== SUPPLIED RECORDS

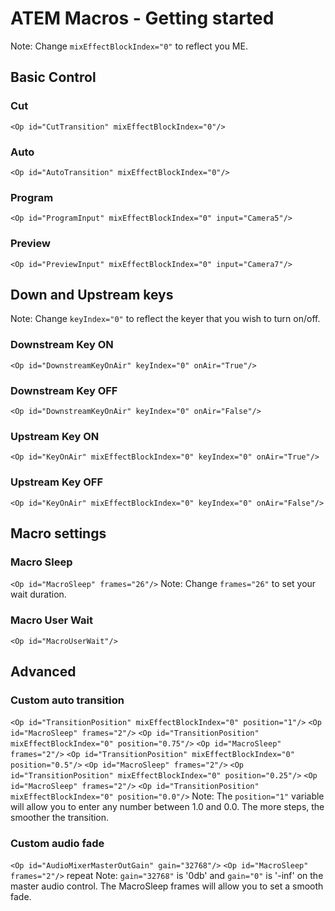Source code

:# ATEM Macros - Getting started

Note: Change `mixEffectBlockIndex="0"` to reflect you ME.

## Basic Control
### Cut
`<Op id="CutTransition" mixEffectBlockIndex="0"/>`
### Auto
`<Op id="AutoTransition" mixEffectBlockIndex="0"/>`
### Program
`<Op id="ProgramInput" mixEffectBlockIndex="0" input="Camera5"/>`
### Preview
`<Op id="PreviewInput" mixEffectBlockIndex="0" input="Camera7"/>`

## Down and Upstream keys
Note: Change `keyIndex="0"` to reflect the keyer that you wish to turn on/off.
### Downstream Key ON
`<Op id="DownstreamKeyOnAir" keyIndex="0" onAir="True"/>`
### Downstream Key OFF
`<Op id="DownstreamKeyOnAir" keyIndex="0" onAir="False"/>`
### Upstream Key ON
`<Op id="KeyOnAir" mixEffectBlockIndex="0" keyIndex="0" onAir="True"/>`
### Upstream Key OFF
`<Op id="KeyOnAir" mixEffectBlockIndex="0" keyIndex="0" onAir="False"/>`

## Macro settings
### Macro Sleep
`<Op id="MacroSleep" frames="26"/>`
Note: Change `frames="26"` to set your wait duration.
### Macro User Wait
`<Op id="MacroUserWait"/>`

## Advanced
### Custom auto transition
`<Op id="TransitionPosition" mixEffectBlockIndex="0" position="1"/>`
`<Op id="MacroSleep" frames="2"/>`
`<Op id="TransitionPosition" mixEffectBlockIndex="0" position="0.75"/>`
`<Op id="MacroSleep" frames="2"/>`
`<Op id="TransitionPosition" mixEffectBlockIndex="0" position="0.5"/>`
`<Op id="MacroSleep" frames="2"/>`
`<Op id="TransitionPosition" mixEffectBlockIndex="0" position="0.25"/>`
`<Op id="MacroSleep" frames="2"/>`
`<Op id="TransitionPosition" mixEffectBlockIndex="0" position="0.0"/>`
Note: The `position="1"` variable will allow you to enter any number between 1.0 and 0.0. The more steps, the smoother the transition.

### Custom audio fade
`<Op id="AudioMixerMasterOutGain" gain="32768"/>`
`<Op id="MacroSleep" frames="2"/>`
repeat
Note: `gain="32768"` is '0db' and `gain="0"` is '-inf' on the master audio control. The MacroSleep frames will allow you to set a smooth fade.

====

▸ ACTIVITY: Look through the data above and report every line in which "keyIndex" appears.

▸ REPLY:
Note: Change `keyIndex="0"` to reflect the keyer that you wish to turn on/off.
`<Op id="DownstreamKeyOnAir" keyIndex="0" onAir="True"/>`
`<Op id="DownstreamKeyOnAir" keyIndex="0" onAir="False"/>`
`<Op id="KeyOnAir" mixEffectBlockIndex="0" keyIndex="0" onAir="True"/>`
`<Op id="KeyOnAir" mixEffectBlockIndex="0" keyIndex="0" onAir="False"/>`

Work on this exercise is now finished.